Proof that many performers were just as passionate about using the benefit for self-promotion was evident in the backstage media feeding frenzy, where artists from Porno for Pyros to U2 and the Foo Fighters answered questions about their latest album, video or tour with the same gusto as they decried the torture of Tibetan monks.
If the issue of ulterior motives was as thorny as ever, the first day of the two-day Tibetan Freedom Concert at Downing Stadium on Randall’s Island still delivered over seven hours some of the best rock and rap to be had this outdoor season. It also gave young listeners a cursory knowledge of the Tibetans’ nearly half-century, nonviolent independence struggle.

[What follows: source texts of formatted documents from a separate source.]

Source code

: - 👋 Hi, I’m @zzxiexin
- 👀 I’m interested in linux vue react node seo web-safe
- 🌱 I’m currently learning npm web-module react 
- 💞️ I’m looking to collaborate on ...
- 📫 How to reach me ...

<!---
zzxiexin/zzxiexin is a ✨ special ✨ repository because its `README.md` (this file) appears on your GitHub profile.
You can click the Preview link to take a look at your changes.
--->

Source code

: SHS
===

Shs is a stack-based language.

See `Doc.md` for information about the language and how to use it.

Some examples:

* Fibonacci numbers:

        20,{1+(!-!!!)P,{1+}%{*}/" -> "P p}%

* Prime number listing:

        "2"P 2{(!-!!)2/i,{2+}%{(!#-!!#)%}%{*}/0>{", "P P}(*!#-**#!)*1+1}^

Saturday’s attendance topped 20,000--about three-fourths of capacity at Downing Stadium but far short of the 50,000 tickets sold both days of the first Tibetan Freedom Concert last year in San Francisco. However, co-organizer Adam Yauch, the Beastie Boys’ punk-rapper-cum-Buddhist, said the benefit will still raise tens of thousands of dollars for Tibetan causes. Performers played 30- to 40-minute sets that alternated on two adjacent stages.
U2, unshackled from the massive props of its “PopMart” tour, enraptured with a spontaneous “One” and an eloquent “Mysterious Ways.” Prancing and pleading, Bono injected a poignancy into the new ballads “Please” and “Gone” that are missing from the recorded versions.
Ignoring the kinder, gentler side of their new album, the Foo Fighters delivered only firepower, blasting through eight deafening tunes, including “I’ll Stick Around” and “Monkey Wrench.” Fervent drumming from new band member Taylor Hawkins added to the exhilarating, if somewhat one-dimensional, sound.
No alcohol was sold at the benefit--except in VIP areas. But Porno for Pyros intoxicated anyway with a bacchanal set complete with exotic dancers and swirling, atmospheric songs including “Porpoise Head” and “Dogs They Rule the Night.”
Radiohead blanketed the stadium in exquisite melancholy as it expertly crafted blasts of dissonance into piercing melodies. A Tribe Called Quest and KRS-One picked up the mood with rousing raps and appeals for peace from Tibet to the South Bronx. Biz Markie alternated hilarious gags with a human beat-box routine in which he got half the crowd shouting “Free” while the other half shouted “Tibet.”
Punk priestess Patti Smith opened young eyes wide between snarling songs by hurling invectives at the media and corporate America, and blasting concert organizers for keeping listeners “behind the barricades” that cordoned off the stage.
Attracting almost as much attention as the performers were exiled Tibetan monks who wandered through the crowd or droned inside a tent decorated like a Buddhist monastery. One monk, Palden Gyatso, briefly took the stage to detail the torture he endured during his 33-year imprisonment by Chinese authorities. Listeners’ respectful silence suggested they found Gyatso’s speech almost as interesting as the din produced by the Foo Fighters.